▶ **TASK DESCRIPTION**:
Within the listing that follows, state how many lines include the word "hypnose"; write only that number.
====== DATA RECORDS
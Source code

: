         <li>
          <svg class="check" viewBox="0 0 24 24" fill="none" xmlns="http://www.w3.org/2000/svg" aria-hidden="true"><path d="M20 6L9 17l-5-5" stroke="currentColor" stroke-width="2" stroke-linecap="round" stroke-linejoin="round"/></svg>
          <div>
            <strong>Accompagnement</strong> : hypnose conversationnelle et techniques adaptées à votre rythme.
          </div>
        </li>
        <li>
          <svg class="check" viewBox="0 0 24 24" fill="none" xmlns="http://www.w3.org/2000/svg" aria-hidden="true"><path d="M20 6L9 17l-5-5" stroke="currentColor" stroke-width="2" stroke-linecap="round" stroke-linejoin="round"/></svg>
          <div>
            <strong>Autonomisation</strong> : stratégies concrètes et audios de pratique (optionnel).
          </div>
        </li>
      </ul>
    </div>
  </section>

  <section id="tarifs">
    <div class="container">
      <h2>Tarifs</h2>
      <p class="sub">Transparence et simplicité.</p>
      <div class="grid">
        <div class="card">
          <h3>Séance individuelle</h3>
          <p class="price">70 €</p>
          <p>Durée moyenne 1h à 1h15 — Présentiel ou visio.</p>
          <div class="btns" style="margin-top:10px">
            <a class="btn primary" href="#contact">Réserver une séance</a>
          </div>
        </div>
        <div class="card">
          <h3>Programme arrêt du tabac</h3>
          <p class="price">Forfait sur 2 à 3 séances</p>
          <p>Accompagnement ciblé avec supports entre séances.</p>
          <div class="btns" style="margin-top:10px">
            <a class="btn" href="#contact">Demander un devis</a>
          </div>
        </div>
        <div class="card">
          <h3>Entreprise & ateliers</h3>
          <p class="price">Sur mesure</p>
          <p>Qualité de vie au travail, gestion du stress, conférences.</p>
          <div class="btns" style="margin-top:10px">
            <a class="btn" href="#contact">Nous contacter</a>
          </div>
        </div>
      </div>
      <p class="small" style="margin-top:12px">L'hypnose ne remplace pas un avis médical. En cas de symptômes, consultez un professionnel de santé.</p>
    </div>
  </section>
============
▶ **TASK ANSWER**:
2